[Records to use — start]
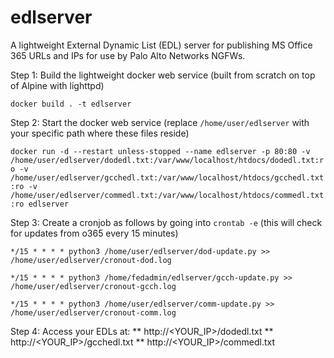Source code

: # edlserver
 
A lightweight External Dynamic List (EDL) server for publishing MS Office 365 URLs and IPs for use by Palo Alto Networks NGFWs.
 
Step 1: Build the lightweight docker web service (built from scratch on top of Alpine with lighttpd)
 
`docker build . -t edlserver`
 
Step 2: Start the docker web service (replace `/home/user/edlserver` with your specific path where these files reside)
 
`docker run -d --restart unless-stopped --name edlserver -p 80:80 -v /home/user/edlserver/dodedl.txt:/var/www/localhost/htdocs/dodedl.txt:ro -v /home/user/edlserver/gcchedl.txt:/var/www/localhost/htdocs/gcchedl.txt:ro -v /home/user/edlserver/commedl.txt:/var/www/localhost/htdocs/commedl.txt:ro edlserver`
 
Step 3: Create a cronjob as follows by going into `crontab -e` (this will check for updates from o365 every 15 minutes)
 
`*/15 * * * * python3 /home/user/edlserver/dod-update.py >> /home/user/edlserver/cronout-dod.log`
 
`*/15 * * * * python3 /home/fedadmin/edlserver/gcch-update.py >> /home/user/edlserver/cronout-gcch.log`
 
`*/15 * * * * python3 /home/user/edlserver/comm-update.py >> /home/user/edlserver/cronout-comm.log`
 
Step 4: Access your EDLs at:
** http://<YOUR_IP>/dodedl.txt
** http://<YOUR_IP>/gcchedl.txt
** http://<YOUR_IP>/commedl.txt
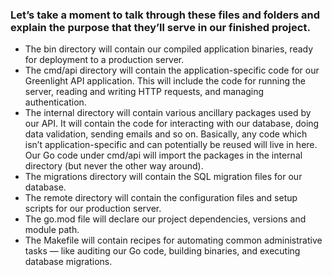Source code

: ### Let’s take a moment to talk through these files and folders and explain the purpose that they’ll serve in our finished project.

- The bin directory will contain our compiled application binaries, ready for deployment to a production server.
- The cmd/api directory will contain the application-specific code for our Greenlight API application. This will include the code for running the server, reading and writing HTTP requests, and managing authentication.
- The internal directory will contain various ancillary packages used by our API. It will contain the code for interacting with our database, doing data validation, sending emails and so on. Basically, any code which isn’t application-specific and can potentially be reused will live in here. Our Go code under cmd/api will import the packages in the internal directory (but never the other way around).
- The migrations directory will contain the SQL migration files for our database.
- The remote directory will contain the configuration files and setup scripts for our production server.
- The go.mod file will declare our project dependencies, versions and module path.
- The Makefile will contain recipes for automating common administrative tasks — like auditing our Go code, building binaries, and executing database migrations.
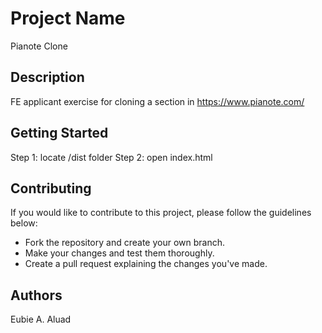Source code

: # Project Name

Pianote Clone

## Description

FE applicant exercise for cloning a section in https://www.pianote.com/

## Getting Started

Step 1: locate /dist folder
Step 2: open index.html

## Contributing

If you would like to contribute to this project, please follow the guidelines below:

- Fork the repository and create your own branch.
- Make your changes and test them thoroughly.
- Create a pull request explaining the changes you've made.

## Authors

Eubie A. Aluad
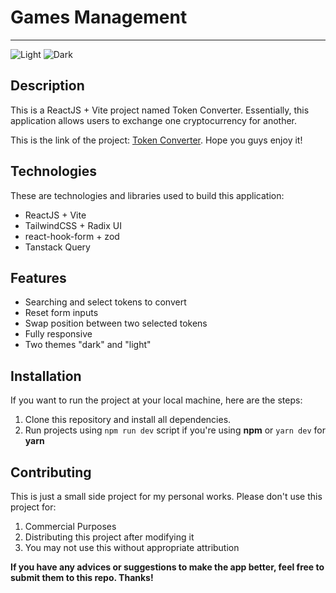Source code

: # Games Management
___
![Light](https://i.ibb.co/PgwgNQD/image.png)
![Dark](https://i.ibb.co/cktjxQm/image.png)

## Description
This is a ReactJS + Vite project named Token Converter. Essentially, this application allows users to exchange one cryptocurrency for another.

This is the link of the project: [Token Converter](https://99-tech-five.vercel.app/).
Hope you guys enjoy it!

## Technologies
These are technologies and libraries used to build this application:
+ ReactJS + Vite
+ TailwindCSS + Radix UI
+ react-hook-form + zod
+ Tanstack Query
  
## Features
+ Searching and select tokens to convert
+ Reset form inputs
+ Swap position between two selected tokens
+ Fully responsive
+ Two themes "dark" and "light"

## Installation
If you want to run the project at your local machine, here are the steps:
1. Clone this repository and install all dependencies.
2. Run projects using `npm run dev` script if you're using **npm** or `yarn dev` for **yarn**

## Contributing
This is just a small side project for my personal works. Please don't use this project for:
1. Commercial Purposes
2. Distributing this project after modifying it
3. You may not use this without appropriate attribution

**If you have any advices or suggestions to make the app better, feel free to submit them to this repo. Thanks!**
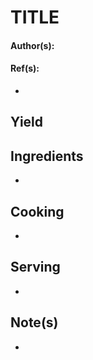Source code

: # TITLE

<DESCRIPTION>

#### Author(s): <AUTHORS>

#### Ref(s):

-   <REFERENCES>

## Yield

<YIELD UNITS>

## Ingredients

-   <INGREDIENT PREP QUANTITY UNITS>

## Cooking

-   <LINE-ITEM INSTRUCTIONS>

## Serving

-   <LINE-ITEM INSTRUCTIONS>

## Note(s)

-   <LINE-ITEM NOTES>
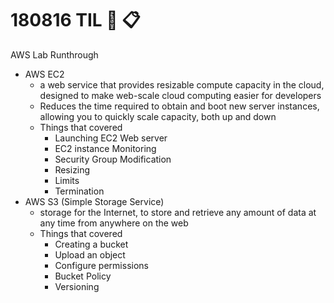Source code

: # 180816 TIL :book: :clipboard:

AWS Lab Runthrough
- AWS EC2
  - a web service that provides resizable compute capacity in the cloud, designed to make web-scale cloud computing easier for developers
  - Reduces the time required to obtain and boot new server instances, allowing you to quickly scale capacity, both up and down
  - Things that covered
    - Launching EC2 Web server
    - EC2 instance Monitoring
    - Security Group Modification
    - Resizing
    - Limits
    - Termination
- AWS S3 (Simple Storage Service)
  - storage for the Internet, to store and retrieve any amount of data at any time from anywhere on the web
  - Things that covered
    - Creating a bucket
    - Upload an object
    - Configure permissions
    - Bucket Policy
    - Versioning
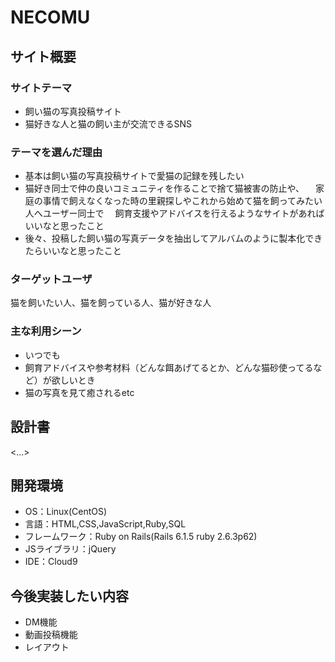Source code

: # NECOMU

## サイト概要

### サイトテーマ
- 飼い猫の写真投稿サイト
- 猫好きな人と猫の飼い主が交流できるSNS

### テーマを選んだ理由
- 基本は飼い猫の写真投稿サイトで愛猫の記録を残したい
- 猫好き同士で仲の良いコミュニティを作ることで捨て猫被害の防止や、
　家庭の事情で飼えなくなった時の里親探しやこれから始めて猫を飼ってみたい人へユーザー同士で
　飼育支援やアドバイスを行えるようなサイトがあればいいなと思ったこと
- 後々、投稿した飼い猫の写真データを抽出してアルバムのように製本化できたらいいなと思ったこと


### ターゲットユーザ
猫を飼いたい人、猫を飼っている人、猫が好きな人

### 主な利用シーン
- いつでも
- 飼育アドバイスや参考材料（どんな餌あげてるとか、どんな猫砂使ってるなど）が欲しいとき
- 猫の写真を見て癒されるetc


## 設計書
<...>


## 開発環境
- OS：Linux(CentOS)
- 言語：HTML,CSS,JavaScript,Ruby,SQL
- フレームワーク：Ruby on Rails(Rails 6.1.5 ruby 2.6.3p62)
- JSライブラリ：jQuery
- IDE：Cloud9


## 今後実装したい内容
- DM機能
- 動画投稿機能
- レイアウト
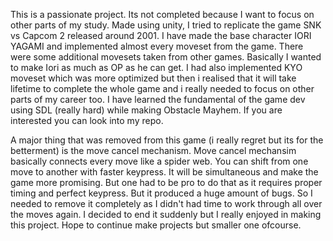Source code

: This is a passionate project. Its not completed because I want to focus on other parts of my study. 
Made using unity, I tried to replicate the game SNK vs Capcom 2 released around 2001. 
I have made the base character IORI YAGAMI and implemented almost every moveset from the game.
There were some additional movesets taken from other games.
Basically I wanted to make Iori as much as OP as he can get.
I had also implemented KYO moveset which was more optimized but then i realised that it will take lifetime to complete the whole game and i really needed to focus on other parts of my career too.
I have learned the fundamental of the game dev using SDL (really hard) while making Obstacle Mayhem. If you are interested you can look into my repo.

A major thing that was removed from this game (i really regret but its for the betterment) is the move cancel mechanism.
Move cancel mechansim basically connects every move like a spider web. You can shift from one move to another with faster keypress. It will be simultaneous and make the game more promising. But one had to be pro to do that
as it requires proper timing and perfect keypress.
But it produced a huge amount of bugs. So I needed to remove it completely as I didn't had time to work through all over the moves again.
I decided to end it suddenly but I really enjoyed in making this project.
Hope to continue make projects but smaller one ofcourse.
[Records to use — finish]
▶ **Try it**: Lines containing the string "home" are the ones to copy from the entries above.

▶ **Answer area**:
Step 2: Start the docker web service (replace `/home/user/edlserver` with your specific path where these files reside)
`docker run -d --restart unless-stopped --name edlserver -p 80:80 -v /home/user/edlserver/dodedl.txt:/var/www/localhost/htdocs/dodedl.txt:ro -v /home/user/edlserver/gcchedl.txt:/var/www/localhost/htdocs/gcchedl.txt:ro -v /home/user/edlserver/commedl.txt:/var/www/localhost/htdocs/commedl.txt:ro edlserver`
`*/15 * * * * python3 /home/user/edlserver/dod-update.py >> /home/user/edlserver/cronout-dod.log`
`*/15 * * * * python3 /home/fedadmin/edlserver/gcch-update.py >> /home/user/edlserver/cronout-gcch.log`
`*/15 * * * * python3 /home/user/edlserver/comm-update.py >> /home/user/edlserver/cronout-comm.log`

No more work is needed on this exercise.